Frontend React + Tailwind Component reuse, state management (Zustand/Redux).
TUI Engine ratatui + ratzilla Compiles Rust TUI to WASM for pixel-perfect browser previews.
Data Proxy Rust (Reqwest/SQLx) Proxies requests to avoid CORS; manages DB connections.

4. Master Roadmap

Phase 1: Foundation & Wizard

  • [ ] Initialize Tauri Project
    • [ ] Setup Rust backend & React frontend.
    • [ ] Configure ratzilla WASM target.
  • [ ] Build Project Wizard
    • [ ] Inputs: Platform (Web/Mobile/Desktop/TUI), Stack, Protocols.
    • [ ] Output: Global JSON Context Object.

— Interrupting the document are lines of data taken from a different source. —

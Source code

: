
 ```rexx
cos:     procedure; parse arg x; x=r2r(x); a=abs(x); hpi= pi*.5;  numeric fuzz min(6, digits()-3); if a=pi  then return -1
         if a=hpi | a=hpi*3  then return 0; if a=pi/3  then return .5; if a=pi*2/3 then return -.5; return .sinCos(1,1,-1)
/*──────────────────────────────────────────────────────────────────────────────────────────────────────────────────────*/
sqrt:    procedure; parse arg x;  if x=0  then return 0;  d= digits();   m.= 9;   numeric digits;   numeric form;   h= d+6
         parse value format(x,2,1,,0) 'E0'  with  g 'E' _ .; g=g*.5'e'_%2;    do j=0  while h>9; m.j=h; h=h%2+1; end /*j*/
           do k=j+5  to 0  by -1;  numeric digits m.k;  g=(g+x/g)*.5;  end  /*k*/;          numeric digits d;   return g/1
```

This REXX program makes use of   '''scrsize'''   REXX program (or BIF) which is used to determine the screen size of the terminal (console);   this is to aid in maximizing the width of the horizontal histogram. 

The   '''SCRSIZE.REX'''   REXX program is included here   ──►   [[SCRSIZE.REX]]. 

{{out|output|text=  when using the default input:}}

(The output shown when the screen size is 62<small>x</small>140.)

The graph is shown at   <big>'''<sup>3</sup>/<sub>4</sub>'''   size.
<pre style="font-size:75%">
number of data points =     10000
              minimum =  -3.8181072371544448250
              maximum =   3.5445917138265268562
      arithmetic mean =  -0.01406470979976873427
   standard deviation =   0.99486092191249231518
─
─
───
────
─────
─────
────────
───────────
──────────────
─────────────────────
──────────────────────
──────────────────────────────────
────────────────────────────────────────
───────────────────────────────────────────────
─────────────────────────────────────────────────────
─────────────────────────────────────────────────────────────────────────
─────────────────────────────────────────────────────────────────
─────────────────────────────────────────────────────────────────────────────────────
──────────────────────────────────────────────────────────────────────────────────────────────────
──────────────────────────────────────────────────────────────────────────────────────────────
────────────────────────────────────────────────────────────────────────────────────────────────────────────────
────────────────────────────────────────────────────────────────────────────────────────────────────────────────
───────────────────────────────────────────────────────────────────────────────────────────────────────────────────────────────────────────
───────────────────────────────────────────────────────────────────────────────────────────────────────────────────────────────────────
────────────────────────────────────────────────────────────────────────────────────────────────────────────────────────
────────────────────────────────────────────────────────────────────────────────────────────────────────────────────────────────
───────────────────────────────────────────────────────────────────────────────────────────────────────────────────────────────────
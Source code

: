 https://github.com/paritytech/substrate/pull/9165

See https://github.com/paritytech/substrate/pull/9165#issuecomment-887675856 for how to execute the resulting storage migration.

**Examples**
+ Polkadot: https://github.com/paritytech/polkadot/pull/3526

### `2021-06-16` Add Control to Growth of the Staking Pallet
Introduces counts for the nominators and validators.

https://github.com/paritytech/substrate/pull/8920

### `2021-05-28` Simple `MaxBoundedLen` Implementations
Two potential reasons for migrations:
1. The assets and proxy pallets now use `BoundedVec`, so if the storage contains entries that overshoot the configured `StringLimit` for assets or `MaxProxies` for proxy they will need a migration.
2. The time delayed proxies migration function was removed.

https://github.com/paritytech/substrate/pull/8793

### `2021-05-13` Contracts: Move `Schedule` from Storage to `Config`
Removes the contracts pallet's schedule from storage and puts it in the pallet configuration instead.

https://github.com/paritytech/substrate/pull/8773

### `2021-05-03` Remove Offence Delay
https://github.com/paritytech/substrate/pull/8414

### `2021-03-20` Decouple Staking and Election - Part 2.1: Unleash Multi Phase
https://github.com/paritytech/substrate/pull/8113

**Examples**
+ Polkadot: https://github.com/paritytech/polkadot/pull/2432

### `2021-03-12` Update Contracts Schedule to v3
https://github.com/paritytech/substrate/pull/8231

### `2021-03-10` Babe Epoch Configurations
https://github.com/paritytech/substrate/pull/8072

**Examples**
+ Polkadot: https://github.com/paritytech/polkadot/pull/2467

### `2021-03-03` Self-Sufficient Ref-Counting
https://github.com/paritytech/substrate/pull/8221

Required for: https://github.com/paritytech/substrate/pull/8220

Phase 2: The Visual Engine

  • [ ] Element Designer
    • [ ] Shape/Icon composition toolbar.
    • [ ] Layer management system.
    • [ ] AI Integration: Text-to-Element & Image-to-Element pipelines.
  • [ ] Component Designer
    • [ ] Drag-and-drop Elements.
    • [ ] Slot definition system.
  • [ ] Extensibility System
    • [ ] Framework Schema Validator.
    • [ ] AI Repo Parser: Agent loop to ingest GitHub URLs and generate Component Schemas.

Phase 3: Data & Logic

  • [ ] Data Source Manager
    • [ ] Secure Credential Storage (Rust Keyring).
    • [ ] JSON Viewer + jq Generator.
    • [ ] Connection Toggles: Client-side vs Server-side proxy.
    • [ ] Update Strategies: Realtime (WS), Polling, Static.
  • [ ] Environment Management
    • [ ] .env file loader and variable substitution.

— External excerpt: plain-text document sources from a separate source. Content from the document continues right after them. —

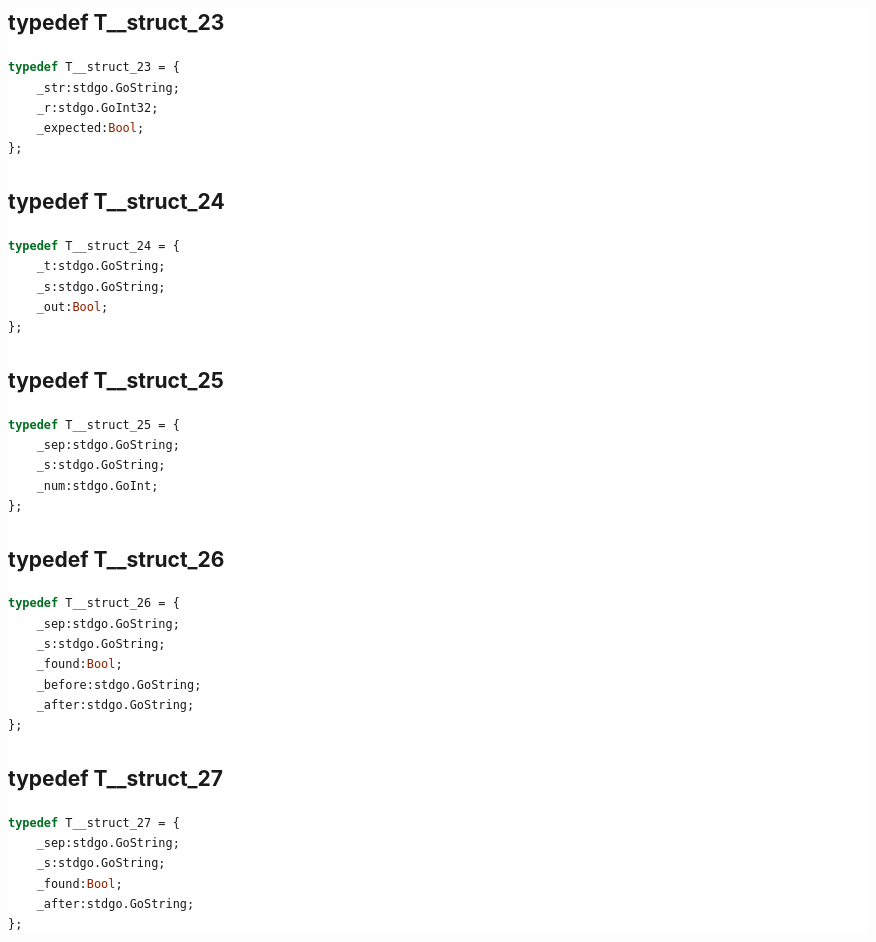 
## typedef T\_\_struct\_23


```haxe
typedef T__struct_23 = {
	_str:stdgo.GoString;
	_r:stdgo.GoInt32;
	_expected:Bool;
};
```


## typedef T\_\_struct\_24


```haxe
typedef T__struct_24 = {
	_t:stdgo.GoString;
	_s:stdgo.GoString;
	_out:Bool;
};
```


## typedef T\_\_struct\_25


```haxe
typedef T__struct_25 = {
	_sep:stdgo.GoString;
	_s:stdgo.GoString;
	_num:stdgo.GoInt;
};
```


## typedef T\_\_struct\_26


```haxe
typedef T__struct_26 = {
	_sep:stdgo.GoString;
	_s:stdgo.GoString;
	_found:Bool;
	_before:stdgo.GoString;
	_after:stdgo.GoString;
};
```


## typedef T\_\_struct\_27


```haxe
typedef T__struct_27 = {
	_sep:stdgo.GoString;
	_s:stdgo.GoString;
	_found:Bool;
	_after:stdgo.GoString;
};
```
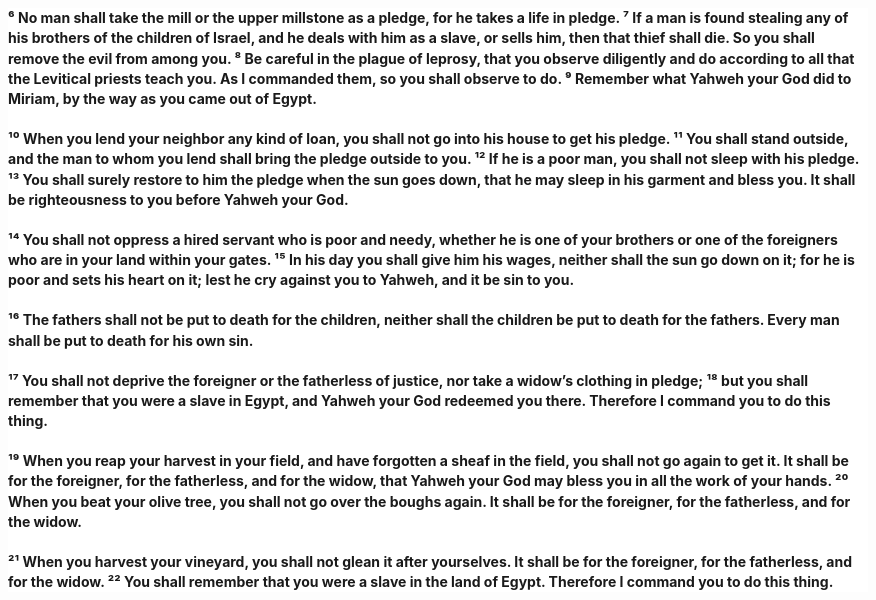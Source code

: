
#### ⁶ No man shall take the mill or the upper millstone as a pledge, for he takes a life in pledge. ⁷ If a man is found stealing any of his brothers of the children of Israel, and he deals with him as a slave, or sells him, then that thief shall die. So you shall remove the evil from among you. ⁸ Be careful in the plague of leprosy, that you observe diligently and do according to all that the Levitical priests teach you. As I commanded them, so you shall observe to do. ⁹ Remember what Yahweh your God did to Miriam, by the way as you came out of Egypt. 


#### ¹⁰ When you lend your neighbor any kind of loan, you shall not go into his house to get his pledge. ¹¹ You shall stand outside, and the man to whom you lend shall bring the pledge outside to you. ¹² If he is a poor man, you shall not sleep with his pledge. ¹³ You shall surely restore to him the pledge when the sun goes down, that he may sleep in his garment and bless you. It shall be righteousness to you before Yahweh your God. 


#### ¹⁴ You shall not oppress a hired servant who is poor and needy, whether he is one of your brothers or one of the foreigners who are in your land within your gates. ¹⁵ In his day you shall give him his wages, neither shall the sun go down on it; for he is poor and sets his heart on it; lest he cry against you to Yahweh, and it be sin to you. 


#### ¹⁶ The fathers shall not be put to death for the children, neither shall the children be put to death for the fathers. Every man shall be put to death for his own sin. 


#### ¹⁷ You shall not deprive the foreigner or the fatherless of justice, nor take a widow’s clothing in pledge; ¹⁸ but you shall remember that you were a slave in Egypt, and Yahweh your God redeemed you there. Therefore I command you to do this thing. 


#### ¹⁹ When you reap your harvest in your field, and have forgotten a sheaf in the field, you shall not go again to get it. It shall be for the foreigner, for the fatherless, and for the widow, that Yahweh your God may bless you in all the work of your hands. ²⁰ When you beat your olive tree, you shall not go over the boughs again. It shall be for the foreigner, for the fatherless, and for the widow. 


#### ²¹ When you harvest your vineyard, you shall not glean it after yourselves. It shall be for the foreigner, for the fatherless, and for the widow. ²² You shall remember that you were a slave in the land of Egypt. Therefore I command you to do this thing.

Phase 4: Execution & Export

  • [ ] AI Chat Integration
    • [ ] Context-aware chat bar (Element/Component/Page scope).
  • [ ] "Opencode" Trigger
    • [ ] Compile Visual Tree → Code.
    • [ ] Compile Behavior → System Prompts/Comments.

5. Key Decisions & Notes

  • Repo Parsing: Strictly AI-Agent based. We will not use static AST parsing. The agent will read the repo and "learn" the library structure.
  • TUI Editor: Hybrid Model.
    • Mode A: High-level Widget drag-and-drop.
    • Mode B: Low-level Character Grid (ASCII painting).
  • Security: API Keys are never hardcoded in the frontend. They are stored in the Rust backend or loaded via .env variables during preview.